SOURCE MATERIAL =
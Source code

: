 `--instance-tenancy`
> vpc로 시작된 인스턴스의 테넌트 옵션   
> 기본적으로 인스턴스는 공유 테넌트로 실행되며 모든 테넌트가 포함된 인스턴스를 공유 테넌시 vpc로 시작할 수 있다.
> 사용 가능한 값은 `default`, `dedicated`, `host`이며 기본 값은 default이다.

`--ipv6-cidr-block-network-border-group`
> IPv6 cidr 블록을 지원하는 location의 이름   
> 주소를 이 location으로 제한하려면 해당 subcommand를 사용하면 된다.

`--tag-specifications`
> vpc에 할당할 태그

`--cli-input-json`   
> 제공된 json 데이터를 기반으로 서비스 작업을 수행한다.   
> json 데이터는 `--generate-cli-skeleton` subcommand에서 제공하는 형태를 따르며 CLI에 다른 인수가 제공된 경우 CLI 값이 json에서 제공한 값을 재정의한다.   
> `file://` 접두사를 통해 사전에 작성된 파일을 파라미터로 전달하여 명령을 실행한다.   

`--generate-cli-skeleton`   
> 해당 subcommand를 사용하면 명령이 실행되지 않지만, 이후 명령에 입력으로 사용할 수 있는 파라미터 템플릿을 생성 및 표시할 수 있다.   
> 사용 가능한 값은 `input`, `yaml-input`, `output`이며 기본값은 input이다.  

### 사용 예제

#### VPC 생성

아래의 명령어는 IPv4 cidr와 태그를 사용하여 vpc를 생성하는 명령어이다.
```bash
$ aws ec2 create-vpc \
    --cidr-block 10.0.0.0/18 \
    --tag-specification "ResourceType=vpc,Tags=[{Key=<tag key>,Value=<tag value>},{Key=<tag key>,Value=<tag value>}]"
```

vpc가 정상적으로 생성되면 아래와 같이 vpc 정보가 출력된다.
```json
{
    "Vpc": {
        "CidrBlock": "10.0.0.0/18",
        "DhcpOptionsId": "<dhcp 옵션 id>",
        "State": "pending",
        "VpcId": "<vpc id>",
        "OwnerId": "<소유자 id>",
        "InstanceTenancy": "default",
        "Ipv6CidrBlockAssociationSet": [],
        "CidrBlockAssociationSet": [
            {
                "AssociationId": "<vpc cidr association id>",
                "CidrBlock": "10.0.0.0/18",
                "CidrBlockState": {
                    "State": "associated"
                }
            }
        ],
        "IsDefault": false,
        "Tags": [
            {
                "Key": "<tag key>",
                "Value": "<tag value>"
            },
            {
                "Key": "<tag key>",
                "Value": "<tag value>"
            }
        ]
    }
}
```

ASSIGNMENT = If a line in the records contains the string "사용하면", include it in the count; report that count alone.

WORKED SOLUTION = 2